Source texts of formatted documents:
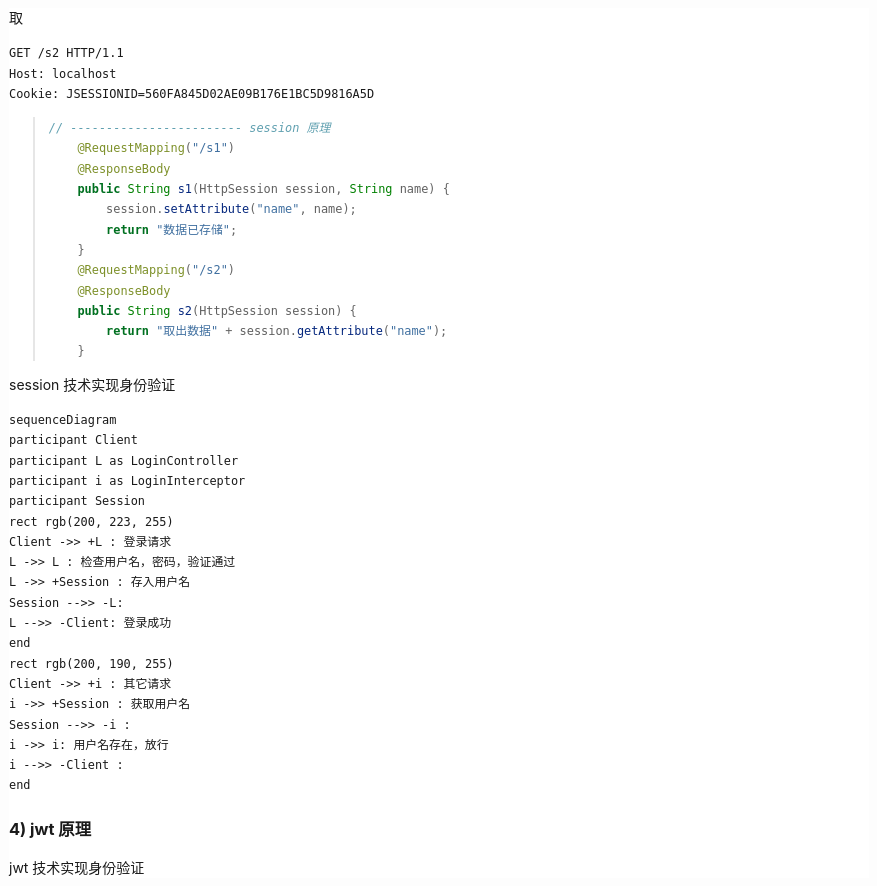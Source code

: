取

```
GET /s2 HTTP/1.1
Host: localhost
Cookie: JSESSIONID=560FA845D02AE09B176E1BC5D9816A5D
```

> ```java
> // ------------------------ session 原理
>     @RequestMapping("/s1")
>     @ResponseBody
>     public String s1(HttpSession session, String name) {
>         session.setAttribute("name", name);
>         return "数据已存储";
>     }
>     @RequestMapping("/s2")
>     @ResponseBody
>     public String s2(HttpSession session) {
>         return "取出数据" + session.getAttribute("name");
>     }
> ```

session 技术实现身份验证

```mermaid
sequenceDiagram
participant Client
participant L as LoginController
participant i as LoginInterceptor
participant Session
rect rgb(200, 223, 255)
Client ->> +L : 登录请求
L ->> L : 检查用户名，密码，验证通过
L ->> +Session : 存入用户名
Session -->> -L: 
L -->> -Client: 登录成功
end
rect rgb(200, 190, 255)
Client ->> +i : 其它请求
i ->> +Session : 获取用户名
Session -->> -i : 
i ->> i: 用户名存在，放行
i -->> -Client : 
end
```







### 4) jwt 原理

jwt 技术实现身份验证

* **EXERCISE AIM**: Find the word "name" in the records. Copy every line it appears in.

* **RESULT FOR THIS TASK**:
>     public String s1(HttpSession session, String name) {
>         session.setAttribute("name", name);
>         return "取出数据" + session.getAttribute("name");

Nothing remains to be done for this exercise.